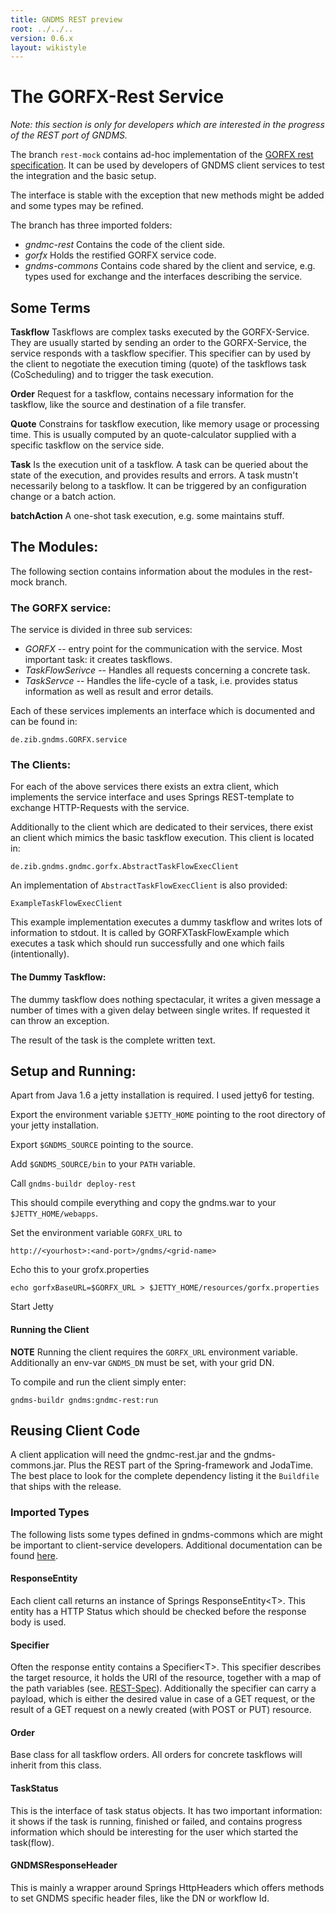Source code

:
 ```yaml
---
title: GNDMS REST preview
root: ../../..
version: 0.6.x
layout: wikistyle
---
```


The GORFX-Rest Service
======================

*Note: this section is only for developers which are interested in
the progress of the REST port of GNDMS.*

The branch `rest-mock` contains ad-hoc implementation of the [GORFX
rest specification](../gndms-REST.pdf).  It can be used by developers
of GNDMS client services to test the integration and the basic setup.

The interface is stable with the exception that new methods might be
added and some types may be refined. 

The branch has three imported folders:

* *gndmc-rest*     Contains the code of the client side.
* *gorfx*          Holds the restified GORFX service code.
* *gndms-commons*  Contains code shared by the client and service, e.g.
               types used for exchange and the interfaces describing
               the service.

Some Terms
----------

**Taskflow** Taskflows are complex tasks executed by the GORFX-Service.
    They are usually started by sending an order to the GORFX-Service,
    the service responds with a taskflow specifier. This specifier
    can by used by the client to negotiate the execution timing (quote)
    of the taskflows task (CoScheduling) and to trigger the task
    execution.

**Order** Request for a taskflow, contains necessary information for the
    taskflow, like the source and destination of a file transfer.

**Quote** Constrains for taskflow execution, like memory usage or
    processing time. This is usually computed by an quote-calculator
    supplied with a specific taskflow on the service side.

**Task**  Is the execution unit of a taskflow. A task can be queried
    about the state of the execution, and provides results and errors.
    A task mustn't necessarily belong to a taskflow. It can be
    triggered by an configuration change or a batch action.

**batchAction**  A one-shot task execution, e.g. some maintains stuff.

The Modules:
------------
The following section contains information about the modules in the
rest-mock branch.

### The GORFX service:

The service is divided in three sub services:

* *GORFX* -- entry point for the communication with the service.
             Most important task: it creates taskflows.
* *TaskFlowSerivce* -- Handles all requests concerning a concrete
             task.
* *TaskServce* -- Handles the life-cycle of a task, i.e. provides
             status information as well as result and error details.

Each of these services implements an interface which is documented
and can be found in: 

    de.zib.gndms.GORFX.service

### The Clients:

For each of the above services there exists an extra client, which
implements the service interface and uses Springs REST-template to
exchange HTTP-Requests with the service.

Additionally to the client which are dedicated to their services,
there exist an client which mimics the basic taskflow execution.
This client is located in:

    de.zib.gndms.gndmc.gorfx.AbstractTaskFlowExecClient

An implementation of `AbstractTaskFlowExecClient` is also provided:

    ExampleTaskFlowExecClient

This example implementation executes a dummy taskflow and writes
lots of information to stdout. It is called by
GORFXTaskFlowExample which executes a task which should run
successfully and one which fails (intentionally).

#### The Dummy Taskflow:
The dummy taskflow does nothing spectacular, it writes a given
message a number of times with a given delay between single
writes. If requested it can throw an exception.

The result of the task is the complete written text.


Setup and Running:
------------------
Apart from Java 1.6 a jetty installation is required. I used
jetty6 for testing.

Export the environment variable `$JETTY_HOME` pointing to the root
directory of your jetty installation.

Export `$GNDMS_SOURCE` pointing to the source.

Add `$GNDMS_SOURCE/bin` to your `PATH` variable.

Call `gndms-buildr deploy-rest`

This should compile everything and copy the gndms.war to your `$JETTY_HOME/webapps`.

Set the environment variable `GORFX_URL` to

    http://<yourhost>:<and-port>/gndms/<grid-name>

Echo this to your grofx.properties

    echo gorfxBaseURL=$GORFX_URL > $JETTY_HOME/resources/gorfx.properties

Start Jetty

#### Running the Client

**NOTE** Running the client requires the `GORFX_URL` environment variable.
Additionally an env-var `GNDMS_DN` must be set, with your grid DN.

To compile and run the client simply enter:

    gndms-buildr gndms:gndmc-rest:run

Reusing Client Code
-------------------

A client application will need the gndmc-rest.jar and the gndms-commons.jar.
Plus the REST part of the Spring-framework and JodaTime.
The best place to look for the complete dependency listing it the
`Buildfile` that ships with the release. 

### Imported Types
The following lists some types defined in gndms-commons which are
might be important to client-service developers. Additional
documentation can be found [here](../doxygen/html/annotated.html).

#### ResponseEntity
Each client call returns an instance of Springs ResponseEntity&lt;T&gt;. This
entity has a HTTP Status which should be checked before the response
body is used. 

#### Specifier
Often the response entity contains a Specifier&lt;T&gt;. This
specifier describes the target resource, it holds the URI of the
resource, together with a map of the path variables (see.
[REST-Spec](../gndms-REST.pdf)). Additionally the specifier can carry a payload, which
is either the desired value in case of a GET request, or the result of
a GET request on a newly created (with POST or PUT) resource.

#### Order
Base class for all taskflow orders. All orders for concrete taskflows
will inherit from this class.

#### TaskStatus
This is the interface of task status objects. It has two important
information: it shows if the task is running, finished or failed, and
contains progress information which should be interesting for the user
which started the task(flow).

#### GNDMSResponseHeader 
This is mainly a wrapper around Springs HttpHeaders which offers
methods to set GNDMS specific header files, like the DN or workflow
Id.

──────────

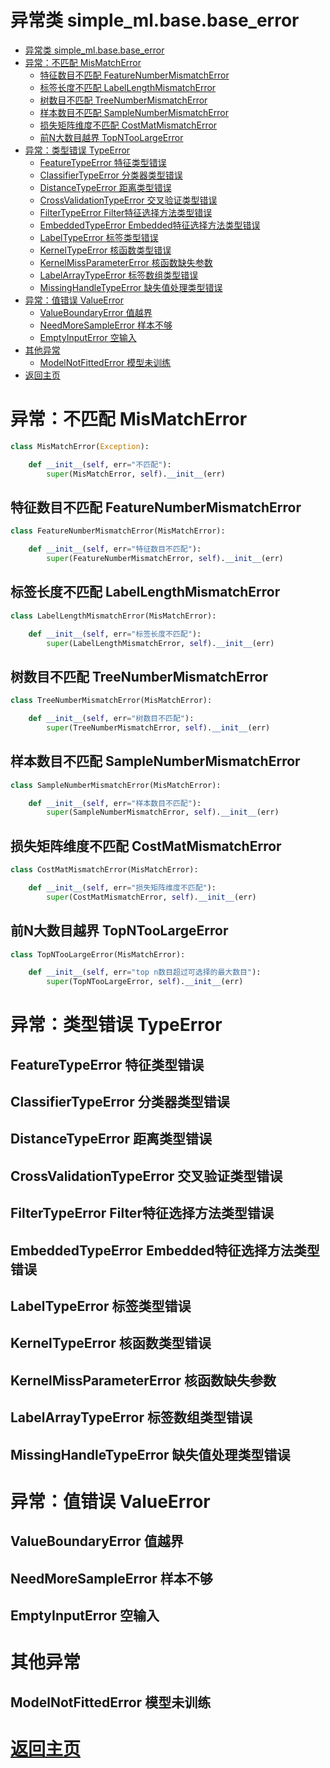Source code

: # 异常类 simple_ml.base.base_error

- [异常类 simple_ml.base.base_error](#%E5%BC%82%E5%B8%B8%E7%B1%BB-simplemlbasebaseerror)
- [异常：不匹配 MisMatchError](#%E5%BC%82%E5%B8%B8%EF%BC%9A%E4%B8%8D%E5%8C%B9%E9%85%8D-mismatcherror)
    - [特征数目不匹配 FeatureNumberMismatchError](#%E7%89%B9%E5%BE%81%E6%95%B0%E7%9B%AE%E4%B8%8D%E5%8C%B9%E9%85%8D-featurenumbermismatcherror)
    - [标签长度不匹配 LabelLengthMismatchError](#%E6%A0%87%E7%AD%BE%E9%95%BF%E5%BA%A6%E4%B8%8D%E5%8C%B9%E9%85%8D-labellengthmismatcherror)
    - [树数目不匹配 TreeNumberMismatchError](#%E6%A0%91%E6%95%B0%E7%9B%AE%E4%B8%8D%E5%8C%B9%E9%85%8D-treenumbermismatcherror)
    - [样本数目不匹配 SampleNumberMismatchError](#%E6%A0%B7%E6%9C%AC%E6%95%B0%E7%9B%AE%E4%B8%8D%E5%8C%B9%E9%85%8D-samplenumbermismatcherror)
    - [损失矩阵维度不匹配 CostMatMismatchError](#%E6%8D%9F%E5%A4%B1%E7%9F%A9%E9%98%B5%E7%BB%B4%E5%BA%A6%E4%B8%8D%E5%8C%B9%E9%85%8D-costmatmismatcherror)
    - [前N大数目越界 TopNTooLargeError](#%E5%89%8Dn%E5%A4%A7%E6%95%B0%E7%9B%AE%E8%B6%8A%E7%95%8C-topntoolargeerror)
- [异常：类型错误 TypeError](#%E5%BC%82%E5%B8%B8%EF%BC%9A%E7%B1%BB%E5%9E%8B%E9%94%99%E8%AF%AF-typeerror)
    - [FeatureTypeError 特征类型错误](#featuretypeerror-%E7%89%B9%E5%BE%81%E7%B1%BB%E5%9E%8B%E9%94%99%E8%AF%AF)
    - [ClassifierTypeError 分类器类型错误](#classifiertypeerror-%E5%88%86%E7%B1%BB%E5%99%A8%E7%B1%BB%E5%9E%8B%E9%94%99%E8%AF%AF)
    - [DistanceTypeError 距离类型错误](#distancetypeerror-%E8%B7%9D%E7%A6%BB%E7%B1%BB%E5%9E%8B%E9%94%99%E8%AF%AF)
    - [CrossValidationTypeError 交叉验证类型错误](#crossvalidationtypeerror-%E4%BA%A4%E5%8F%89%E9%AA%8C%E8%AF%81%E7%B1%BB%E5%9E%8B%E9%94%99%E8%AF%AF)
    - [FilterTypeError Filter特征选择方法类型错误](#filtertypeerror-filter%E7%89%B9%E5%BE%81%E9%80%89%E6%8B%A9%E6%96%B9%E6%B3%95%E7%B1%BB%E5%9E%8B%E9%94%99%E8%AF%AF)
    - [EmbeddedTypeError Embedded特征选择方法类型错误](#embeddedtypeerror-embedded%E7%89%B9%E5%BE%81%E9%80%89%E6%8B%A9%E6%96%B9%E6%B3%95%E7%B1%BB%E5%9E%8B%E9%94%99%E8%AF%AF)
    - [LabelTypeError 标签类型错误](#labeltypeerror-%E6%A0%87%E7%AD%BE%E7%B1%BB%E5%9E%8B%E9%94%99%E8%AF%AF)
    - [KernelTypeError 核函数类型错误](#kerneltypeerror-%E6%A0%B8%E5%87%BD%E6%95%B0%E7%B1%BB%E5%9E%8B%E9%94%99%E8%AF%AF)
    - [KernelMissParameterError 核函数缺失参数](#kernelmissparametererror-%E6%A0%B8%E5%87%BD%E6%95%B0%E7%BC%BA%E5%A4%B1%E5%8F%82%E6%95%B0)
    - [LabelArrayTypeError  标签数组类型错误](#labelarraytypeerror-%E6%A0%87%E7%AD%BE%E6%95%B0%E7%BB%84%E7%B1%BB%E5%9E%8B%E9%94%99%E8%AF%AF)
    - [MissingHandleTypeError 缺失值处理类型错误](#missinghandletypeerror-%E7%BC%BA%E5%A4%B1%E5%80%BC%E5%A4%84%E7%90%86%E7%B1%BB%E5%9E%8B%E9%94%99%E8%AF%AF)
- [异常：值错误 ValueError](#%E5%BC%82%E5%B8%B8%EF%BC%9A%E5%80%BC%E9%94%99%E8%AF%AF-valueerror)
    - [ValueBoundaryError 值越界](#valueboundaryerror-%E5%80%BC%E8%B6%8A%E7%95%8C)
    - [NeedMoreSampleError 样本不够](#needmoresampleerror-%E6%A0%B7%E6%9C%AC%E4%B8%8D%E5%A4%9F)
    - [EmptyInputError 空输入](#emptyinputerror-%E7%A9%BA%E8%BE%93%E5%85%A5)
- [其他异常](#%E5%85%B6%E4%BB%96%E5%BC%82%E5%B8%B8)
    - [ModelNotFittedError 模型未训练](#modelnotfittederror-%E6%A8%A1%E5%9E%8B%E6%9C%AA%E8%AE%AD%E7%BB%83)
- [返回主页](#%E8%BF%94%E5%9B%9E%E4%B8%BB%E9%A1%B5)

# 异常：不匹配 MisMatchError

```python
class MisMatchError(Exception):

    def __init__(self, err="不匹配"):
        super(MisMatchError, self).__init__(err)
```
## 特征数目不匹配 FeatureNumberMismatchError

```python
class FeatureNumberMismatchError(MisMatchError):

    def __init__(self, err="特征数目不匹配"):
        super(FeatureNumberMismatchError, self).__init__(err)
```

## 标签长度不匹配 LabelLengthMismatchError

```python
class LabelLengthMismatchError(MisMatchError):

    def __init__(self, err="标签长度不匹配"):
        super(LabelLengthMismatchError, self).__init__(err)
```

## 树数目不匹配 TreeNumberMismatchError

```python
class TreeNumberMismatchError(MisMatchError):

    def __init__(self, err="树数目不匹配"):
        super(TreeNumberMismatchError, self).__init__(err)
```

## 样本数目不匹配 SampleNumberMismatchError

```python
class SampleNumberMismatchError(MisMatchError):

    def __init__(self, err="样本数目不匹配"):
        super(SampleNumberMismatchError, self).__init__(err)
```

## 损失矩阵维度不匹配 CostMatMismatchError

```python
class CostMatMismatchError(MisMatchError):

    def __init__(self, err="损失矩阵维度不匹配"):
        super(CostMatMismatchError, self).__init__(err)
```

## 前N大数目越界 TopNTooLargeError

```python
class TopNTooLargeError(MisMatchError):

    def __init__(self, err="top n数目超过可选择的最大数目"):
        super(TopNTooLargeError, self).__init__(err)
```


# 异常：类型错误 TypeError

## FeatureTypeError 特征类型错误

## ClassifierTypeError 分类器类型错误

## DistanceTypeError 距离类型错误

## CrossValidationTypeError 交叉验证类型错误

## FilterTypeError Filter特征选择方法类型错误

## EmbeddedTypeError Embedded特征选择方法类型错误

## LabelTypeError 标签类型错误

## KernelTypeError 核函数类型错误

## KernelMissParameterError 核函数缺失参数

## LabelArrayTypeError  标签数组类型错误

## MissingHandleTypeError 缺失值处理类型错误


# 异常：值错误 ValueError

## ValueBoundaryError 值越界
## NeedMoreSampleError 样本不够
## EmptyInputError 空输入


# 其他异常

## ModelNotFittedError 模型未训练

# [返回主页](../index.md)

──────────

* Task objective *
Begin at the line that has "Set the environment" in the entries above; stop after the line that has "To compile and". Transcribe exactly those lines and no others.

* Your response *
Set the environment variable `GORFX_URL` to

    http://<yourhost>:<and-port>/gndms/<grid-name>

Echo this to your grofx.properties

    echo gorfxBaseURL=$GORFX_URL > $JETTY_HOME/resources/gorfx.properties

Start Jetty

#### Running the Client

**NOTE** Running the client requires the `GORFX_URL` environment variable.
Additionally an env-var `GNDMS_DN` must be set, with your grid DN.

To compile and run the client simply enter:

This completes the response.